Print word for word the first line of the records below and every following line through the one containing "certain discrimination between."; print nothing else.

(Provided data Opens)

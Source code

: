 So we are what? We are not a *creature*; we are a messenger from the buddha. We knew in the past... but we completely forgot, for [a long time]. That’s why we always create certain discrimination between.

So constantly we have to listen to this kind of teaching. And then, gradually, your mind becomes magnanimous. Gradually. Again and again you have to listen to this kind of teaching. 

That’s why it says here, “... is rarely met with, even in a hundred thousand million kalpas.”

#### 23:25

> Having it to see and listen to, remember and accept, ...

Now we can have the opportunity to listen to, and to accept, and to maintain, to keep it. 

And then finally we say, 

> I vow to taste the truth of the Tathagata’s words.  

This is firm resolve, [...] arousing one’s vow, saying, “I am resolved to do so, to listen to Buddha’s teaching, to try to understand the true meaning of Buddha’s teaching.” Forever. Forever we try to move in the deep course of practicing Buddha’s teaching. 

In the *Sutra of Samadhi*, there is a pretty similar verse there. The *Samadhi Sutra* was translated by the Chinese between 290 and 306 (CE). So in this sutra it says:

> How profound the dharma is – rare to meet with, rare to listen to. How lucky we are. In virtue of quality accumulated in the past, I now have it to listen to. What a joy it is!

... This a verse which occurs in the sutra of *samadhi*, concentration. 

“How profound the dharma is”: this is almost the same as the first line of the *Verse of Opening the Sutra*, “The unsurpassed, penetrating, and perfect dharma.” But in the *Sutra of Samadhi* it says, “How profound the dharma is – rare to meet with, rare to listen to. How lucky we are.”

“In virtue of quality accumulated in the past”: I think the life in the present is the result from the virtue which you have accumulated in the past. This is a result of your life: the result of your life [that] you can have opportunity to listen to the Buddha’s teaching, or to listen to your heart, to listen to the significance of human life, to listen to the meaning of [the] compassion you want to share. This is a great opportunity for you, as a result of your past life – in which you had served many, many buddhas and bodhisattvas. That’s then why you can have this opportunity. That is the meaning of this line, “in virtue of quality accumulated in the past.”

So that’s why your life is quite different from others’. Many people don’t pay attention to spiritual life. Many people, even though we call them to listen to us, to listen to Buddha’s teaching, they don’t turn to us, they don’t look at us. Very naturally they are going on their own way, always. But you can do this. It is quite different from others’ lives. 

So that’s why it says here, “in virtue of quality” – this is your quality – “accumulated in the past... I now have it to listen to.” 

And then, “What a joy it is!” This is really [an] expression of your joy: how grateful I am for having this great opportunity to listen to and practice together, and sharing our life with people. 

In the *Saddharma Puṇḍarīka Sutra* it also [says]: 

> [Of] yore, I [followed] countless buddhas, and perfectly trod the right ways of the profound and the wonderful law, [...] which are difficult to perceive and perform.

(Provided data Closes)

» Completed task
Source code

: So we are what? We are not a *creature*; we are a messenger from the buddha. We knew in the past... but we completely forgot, for [a long time]. That’s why we always create certain discrimination between.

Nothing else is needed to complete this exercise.